Monitoring and Frequency Post-Delivery

The timing and frequency of fundal massage are standardized as part of the active management of the third stage of labor. The procedure is initiated immediately after the placenta is delivered to establish a firm uterine tone, followed by a structured monitoring protocol. In the immediate postpartum period, the fundus is checked and massaged as needed with high frequency.

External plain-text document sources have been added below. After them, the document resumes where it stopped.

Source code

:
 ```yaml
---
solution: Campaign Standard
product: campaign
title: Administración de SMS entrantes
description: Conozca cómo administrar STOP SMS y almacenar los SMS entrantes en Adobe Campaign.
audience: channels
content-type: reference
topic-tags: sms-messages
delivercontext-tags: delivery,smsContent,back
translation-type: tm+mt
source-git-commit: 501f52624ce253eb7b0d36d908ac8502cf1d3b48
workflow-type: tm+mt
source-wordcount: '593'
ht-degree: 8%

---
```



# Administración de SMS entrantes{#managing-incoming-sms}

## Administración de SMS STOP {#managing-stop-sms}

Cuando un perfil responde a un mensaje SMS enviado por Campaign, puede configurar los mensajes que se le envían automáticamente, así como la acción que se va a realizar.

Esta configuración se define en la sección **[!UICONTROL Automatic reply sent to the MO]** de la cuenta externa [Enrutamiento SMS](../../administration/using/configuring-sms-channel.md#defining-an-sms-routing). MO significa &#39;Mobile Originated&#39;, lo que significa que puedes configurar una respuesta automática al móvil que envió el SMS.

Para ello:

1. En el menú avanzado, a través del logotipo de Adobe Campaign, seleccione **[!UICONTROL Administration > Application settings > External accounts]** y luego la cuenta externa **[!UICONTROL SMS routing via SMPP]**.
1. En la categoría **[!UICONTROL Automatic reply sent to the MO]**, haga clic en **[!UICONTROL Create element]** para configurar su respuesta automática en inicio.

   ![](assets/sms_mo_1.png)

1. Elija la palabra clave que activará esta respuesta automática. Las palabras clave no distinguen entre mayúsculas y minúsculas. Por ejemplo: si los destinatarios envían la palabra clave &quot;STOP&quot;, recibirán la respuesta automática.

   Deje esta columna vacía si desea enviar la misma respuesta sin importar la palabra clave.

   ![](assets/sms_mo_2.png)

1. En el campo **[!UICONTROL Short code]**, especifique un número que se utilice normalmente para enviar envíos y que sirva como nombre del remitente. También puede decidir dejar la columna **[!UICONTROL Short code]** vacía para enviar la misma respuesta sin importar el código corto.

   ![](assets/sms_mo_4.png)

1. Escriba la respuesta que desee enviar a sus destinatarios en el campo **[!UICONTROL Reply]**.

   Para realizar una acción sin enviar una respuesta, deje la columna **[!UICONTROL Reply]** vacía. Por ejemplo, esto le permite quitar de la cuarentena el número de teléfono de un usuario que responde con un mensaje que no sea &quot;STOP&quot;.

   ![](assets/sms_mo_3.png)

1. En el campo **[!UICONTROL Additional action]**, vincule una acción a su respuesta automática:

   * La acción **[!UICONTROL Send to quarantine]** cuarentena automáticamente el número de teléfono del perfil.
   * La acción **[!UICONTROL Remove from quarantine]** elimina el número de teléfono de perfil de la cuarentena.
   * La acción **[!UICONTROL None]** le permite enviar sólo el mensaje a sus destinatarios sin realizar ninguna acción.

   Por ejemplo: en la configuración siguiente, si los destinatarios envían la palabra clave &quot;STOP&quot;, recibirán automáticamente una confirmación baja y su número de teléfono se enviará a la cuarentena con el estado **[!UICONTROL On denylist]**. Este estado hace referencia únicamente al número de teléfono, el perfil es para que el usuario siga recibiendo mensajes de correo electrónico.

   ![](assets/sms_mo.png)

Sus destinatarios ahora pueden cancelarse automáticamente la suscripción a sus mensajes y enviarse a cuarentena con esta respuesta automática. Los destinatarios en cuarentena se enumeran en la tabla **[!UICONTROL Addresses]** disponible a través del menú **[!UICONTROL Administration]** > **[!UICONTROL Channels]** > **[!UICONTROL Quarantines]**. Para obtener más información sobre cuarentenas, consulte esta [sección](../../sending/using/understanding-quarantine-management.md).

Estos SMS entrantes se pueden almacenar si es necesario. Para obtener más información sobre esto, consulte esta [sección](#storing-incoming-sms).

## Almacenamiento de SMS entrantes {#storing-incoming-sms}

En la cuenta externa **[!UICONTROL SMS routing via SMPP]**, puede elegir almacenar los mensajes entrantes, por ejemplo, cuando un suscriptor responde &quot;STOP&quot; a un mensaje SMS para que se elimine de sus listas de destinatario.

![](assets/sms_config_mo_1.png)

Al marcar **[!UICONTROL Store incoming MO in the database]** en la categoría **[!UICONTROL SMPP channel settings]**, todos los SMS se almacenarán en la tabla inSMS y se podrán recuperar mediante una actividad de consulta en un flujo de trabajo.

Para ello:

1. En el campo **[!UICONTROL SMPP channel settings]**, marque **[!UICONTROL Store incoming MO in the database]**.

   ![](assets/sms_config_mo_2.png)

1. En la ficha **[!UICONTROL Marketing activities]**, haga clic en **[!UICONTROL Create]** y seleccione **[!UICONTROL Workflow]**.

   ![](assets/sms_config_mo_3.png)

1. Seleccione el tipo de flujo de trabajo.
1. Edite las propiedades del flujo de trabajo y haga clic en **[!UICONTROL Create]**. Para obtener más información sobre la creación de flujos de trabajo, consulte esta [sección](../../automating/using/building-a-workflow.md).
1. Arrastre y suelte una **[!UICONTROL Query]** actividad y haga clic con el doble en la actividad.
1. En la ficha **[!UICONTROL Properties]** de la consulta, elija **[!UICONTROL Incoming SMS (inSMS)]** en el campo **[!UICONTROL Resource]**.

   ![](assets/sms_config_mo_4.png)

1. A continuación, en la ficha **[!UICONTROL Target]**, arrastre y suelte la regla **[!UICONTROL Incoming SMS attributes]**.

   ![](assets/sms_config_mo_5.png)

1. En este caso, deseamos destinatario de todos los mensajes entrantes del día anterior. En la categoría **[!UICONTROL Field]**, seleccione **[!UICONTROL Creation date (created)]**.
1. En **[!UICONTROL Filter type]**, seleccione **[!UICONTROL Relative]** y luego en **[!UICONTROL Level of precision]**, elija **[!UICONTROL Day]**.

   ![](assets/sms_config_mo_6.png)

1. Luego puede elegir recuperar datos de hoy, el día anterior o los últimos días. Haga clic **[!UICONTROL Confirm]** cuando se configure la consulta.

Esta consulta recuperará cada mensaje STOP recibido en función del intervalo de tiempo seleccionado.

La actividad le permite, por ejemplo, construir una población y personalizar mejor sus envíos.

The typical protocol involves checks every 15 minutes for the first hour, followed by checks every 30 minutes for the second hour. This close monitoring is necessary because a contracted uterus can still relax unexpectedly, returning to a boggy, atonic state. After the initial two hours, the frequency usually decreases until the mother is discharged. The procedure is performed after both vaginal births and Cesarean sections. Following a C-section, the massage is done with greater caution due to the surgical incision, but the goal of ensuring uterine firmness remains the same.

Addressing the Discomfort: What Patients Should Know

Fundal massage is frequently described by new mothers as one of the most uncomfortable aspects of postpartum recovery. The term “massage” is misleading, as the firm pressure applied to the tender post-birth abdomen can feel like intense cramping or a strong contraction. This discomfort is a direct result of the pressure successfully stimulating the uterus to contract forcefully.

Patients should communicate their pain level to the nurse and employ deep, slow breathing techniques during the brief moments of massage. If pain medication is already in use for afterpains or C-section recovery, it may help lessen the discomfort. While uncomfortable, this brief procedure plays a direct role in protecting the mother’s health during the critical hours following delivery.